Townsville floods: the story on the ground | Insurance Business

Townsville floods: the story on the ground

Around 82,000 homes ravaged and more than AU$80 million in claims already registered as far back as a week ago – the Townsville floods have already reached the status of a true catastrophe and, as is so often the case, it is now up to the insurance industry to pick up the pieces.

That has been exactly what claims management firm Crawford & Company has been attempting to do over the last few weeks – but despite being the largest independent firm of its type in the world, nothing could have prepared the company’s Australia president Tim Jarman for the sheer scale of devastation he met on the ground.

“Complete neighbourhoods [have been] destroyed by flood waters,” he told Insurance Business. “All personal possessions are destroyed and contents a total loss. Homes will need to be stripped out, sanitised and reinstated. A big challenge will be sourcing alternative accommodation due to the extent of flooding and number of families displaced

“Customers are very emotional and visibly impacted by the extent of devastation. It will take some time for the communities to recover. We are doing our utmost to help people but properties can take some time to dry out from flood claims.

“Mould is a serious issue due to conditions in the region due to the heat and humidity.

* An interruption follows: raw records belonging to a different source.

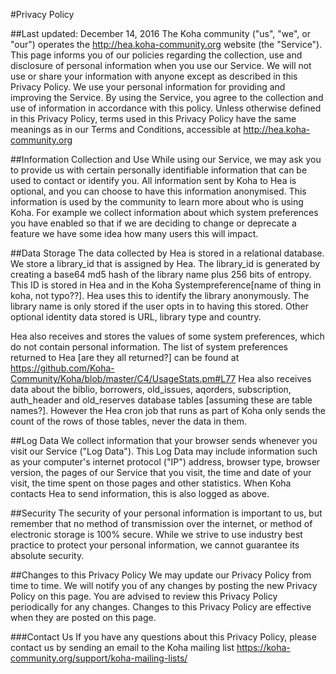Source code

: #Privacy Policy

##Last updated: December 14, 2016
The Koha community ("us", "we", or "our") operates the http://hea.koha-community.org website (the "Service").
This page informs you of our policies regarding the collection, use and disclosure of personal information when you use our Service.
We will not use or share your information with anyone except as described in this Privacy Policy. 
We use your personal information for providing and improving the Service. By using the Service, you agree to the collection and use of information in accordance with this policy. Unless otherwise defined in this Privacy Policy, terms used in this Privacy Policy have the same meanings as in our Terms and Conditions, accessible at http://hea.koha-community.org

##Information Collection and Use
While using our Service, we may ask you to provide us with certain personally identifiable information that can be used to contact or identify you.
All information sent by Koha to Hea is optional, and you can choose to have this information anonymised.
This information is used by the community to learn more about who is using Koha.
For example we collect information about which system preferences you have enabled so that if we are deciding to change or deprecate a feature we have some idea how many users this will impact.

##Data Storage
The data collected by Hea is stored in a relational database. We store a library_id that is assigned by Hea.
The library_id is generated by creating a base64 md5 hash of the library name plus 256 bits of entropy.
This ID is stored in Hea and in the Koha Systempreference[name of thing in koha, not typo??]. Hea uses this to identify the library anonymously. 
The library name is only stored if the user opts in to having this stored.
Other optional identity data stored is 
URL,
library type
and country.

Hea also receives and stores the values of some system preferences, which do not contain personal information.
The list of system preferences returned to Hea [are they all returned?] can be found at https://github.com/Koha-Community/Koha/blob/master/C4/UsageStats.pm#L77
Hea also receives data about the biblio, borrowers, old_issues, aqorders, subscription, auth_header
and old_reserves database tables [assuming these are table names?]. However the Hea cron job that runs as part of Koha only sends the count of the rows of those tables, never
the data in them.

##Log Data
We collect information that your browser sends whenever you visit our Service ("Log Data"). This Log Data may include information such as your computer's internet protocol ("IP") address, browser type, browser version, the pages of our Service that you visit, the time and date of your visit, the time spent on those pages and other statistics.
When Koha contacts Hea to send information, this is also logged as above.

##Security
The security of your personal information is important to us, but remember that no method of transmission over the internet, or method of electronic storage is 100% secure. While we strive to use industry best practice to protect your personal information, we cannot guarantee its absolute security.

##Changes to this Privacy Policy
We may update our Privacy Policy from time to time. We will notify you of any changes by posting the new Privacy Policy on this page.
You are advised to review this Privacy Policy periodically for any changes. Changes to this Privacy Policy are effective when they are posted on this page.

###Contact Us
If you have any questions about this Privacy Policy, please contact us by sending an email to the Koha mailing list https://koha-community.org/support/koha-mailing-lists/
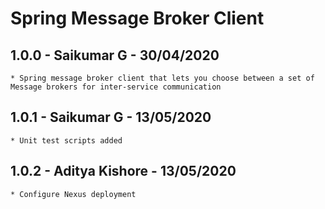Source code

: # Spring Message Broker Client

## **1.0.0** - **Saikumar G** - **30/04/2020**
    * Spring message broker client that lets you choose between a set of Message brokers for inter-service communication

## **1.0.1** - **Saikumar G** - **13/05/2020**
    * Unit test scripts added

## **1.0.2** - **Aditya Kishore** - **13/05/2020**
    * Configure Nexus deployment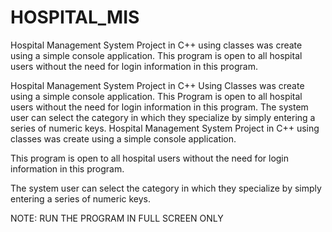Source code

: # HOSPITAL_MIS
Hospital Management System Project in C++ using classes was create using a simple console application.  This program is open to all hospital users without the need for login information in this program.

Hospital Management System Project in C++ Using Classes was create using a simple console application. This Program is open to all hospital users without the need for login information in this program. The system user can select the category in which they specialize by simply entering a series of numeric keys.
Hospital Management System Project in C++ using classes was create using a simple console application.

This program is open to all hospital users without the need for login information in this program.

The system user can select the category in which they specialize by simply entering a series of numeric keys.

NOTE: RUN THE PROGRAM IN FULL SCREEN ONLY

“Some schools have been affected and all were closed for several days for safety reasons, during the flooding. There are considerable health issues beginning to arise due to the contaminated water, soils and mosquitos. We understand from recent media reports that there has tragically been one death from infection and 10 hospitalised. Regionally, over 300,000 cattle have been killed by the flood waters; disposing of carcasses is a major issue and presents further health issues.”

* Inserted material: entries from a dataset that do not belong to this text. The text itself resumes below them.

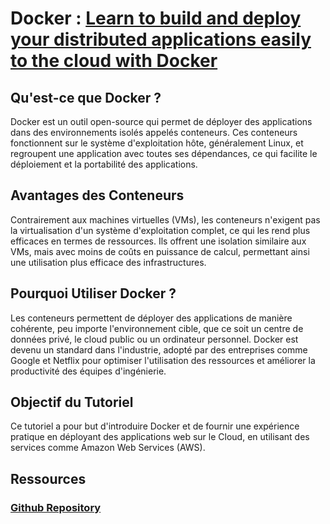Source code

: # Docker : [Learn to build and deploy your distributed applications easily to the cloud with Docker](https://docker-curriculum.com/)

## Qu'est-ce que Docker ?

Docker est un outil open-source qui permet de déployer des applications dans des environnements isolés appelés conteneurs. Ces conteneurs fonctionnent sur le système d'exploitation hôte, généralement Linux, et regroupent une application avec toutes ses dépendances, ce qui facilite le déploiement et la portabilité des applications.

## Avantages des Conteneurs

Contrairement aux machines virtuelles (VMs), les conteneurs n'exigent pas la virtualisation d'un système d'exploitation complet, ce qui les rend plus efficaces en termes de ressources. Ils offrent une isolation similaire aux VMs, mais avec moins de coûts en puissance de calcul, permettant ainsi une utilisation plus efficace des infrastructures.

## Pourquoi Utiliser Docker ?

Les conteneurs permettent de déployer des applications de manière cohérente, peu importe l'environnement cible, que ce soit un centre de données privé, le cloud public ou un ordinateur personnel. Docker est devenu un standard dans l'industrie, adopté par des entreprises comme Google et Netflix pour optimiser l'utilisation des ressources et améliorer la productivité des équipes d'ingénierie.

## Objectif du Tutoriel

Ce tutoriel a pour but d'introduire Docker et de fournir une expérience pratique en déployant des applications web sur le Cloud, en utilisant des services comme Amazon Web Services (AWS).

## Ressources

### [Github Repository](https://github.com/prakhar1989/docker-curriculum)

So how do loss adjusters cope in such a situation? Jarman explained that it’s been anything but easy.

“Our adjusters have had difficulty getting around due to debris on roads and flooding and there have been problems with wildlife, snakes and crocodiles,” he said. “Health and safety is an important issue. Our adjusters have to sanitise between appointments and wear protective equipment. We have doctors available to support our employees if required. The conditions are very hot and humid, but everyone is pulling together to help restore lives, businesses and communities.”

Lessons have been learned from past events, of course - but Jarman highlights that these floods are “more devastating” than the recent issues in Brisbane due to their extent, the sheer humidity and the safety issues. As a result, they have been holding strategic meetings regularly with clients in an effort to get customers back in their homes as quickly as possible.

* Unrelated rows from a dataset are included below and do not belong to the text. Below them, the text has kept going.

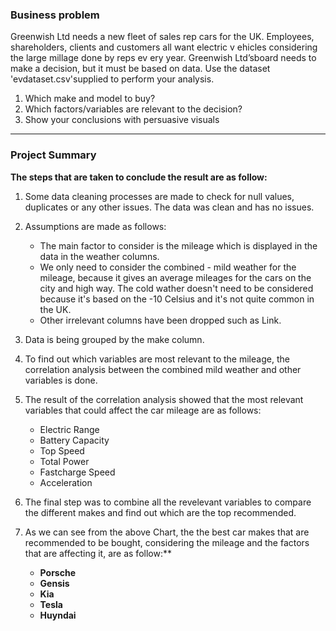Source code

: ### Business problem

Greenwish Ltd needs a new fleet of sales rep cars for the UK.
Employees, shareholders, clients and customers all want electric v ehicles considering the 
large millage done by reps ev ery year.
Greenwish Ltd’sboard needs to make a decision, but it must be based on data.
Use the dataset 'evdataset.csv'supplied to perform your analysis.
1. Which make and model to buy?
2. Which factors/variables are relevant to the decision?
3. Show your conclusions with persuasive visuals


----------------------------------------------------------------------------------------------------------------

### Project Summary

**The steps that are taken to conclude the result are as follow:**

1. Some data cleaning processes are made to check for null values, duplicates or any other issues. The data was clean and has no issues.

2. Assumptions are made as follows:
    * The main factor to consider is the mileage which is displayed in the data in the weather columns.
    * We only need to consider the combined - mild weather for the mileage, because it gives an average mileages for the cars on the city and high way. The cold wather doesn't need to be considered because it's based on the -10 Celsius and it's not quite common in the UK.
    * Other irrelevant columns have been dropped such as Link.
3. Data is being grouped by the make column.

4. To find out which variables are most relevant to the mileage, the correlation analysis between the combined mild weather and other variables is done. 

5. The result of the correlation analysis showed that the most relevant variables that could affect the car mileage are as follows:
    * Electric Range
    * Battery Capacity
    * Top Speed
    * Total Power
    * Fastcharge Speed
    * Acceleration 
6. The final step was to combine all the revelevant variables to compare the different makes and find out which are the top recommended. 
7. As we can see from the above Chart, the the best car makes that are recommended to be bought, considering the mileage and the factors that are affecting it, are as follow:**

    * **Porsche**
    * **Gensis**
    * **Kia**
    * **Tesla**
    * **Huyndai**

“We have implemented a co-ordinated approach with adjusters working in conjunction with our own building consultants, engineers, managed repair and restoration services,” he said. “Clients have provided authority to proceed with an immediate strip out of properties to prevent, as far as possible, growth of mould. We are preparing scopes of works while properties are being stripped out and arranging quotations. We have a fast track approval process in place to get works started as soon as possible and through our managed repair service we have aligned certain builders to insurers so we can ensure we maintain capacity.”

So what advice then does Jarman have for insurance brokers who can expect a bombardment of calls from their clients amid a mass of claims?

“Collect as much information upfront as possible and register flood claims as quickly as possible,” he said. “The longer claims are left then then the greater the damage will be, particularly from mould. Photograph as much of the damage and damaged items as possible before disposing of any items. Keep an itemised list of materials that have to be disposed of.”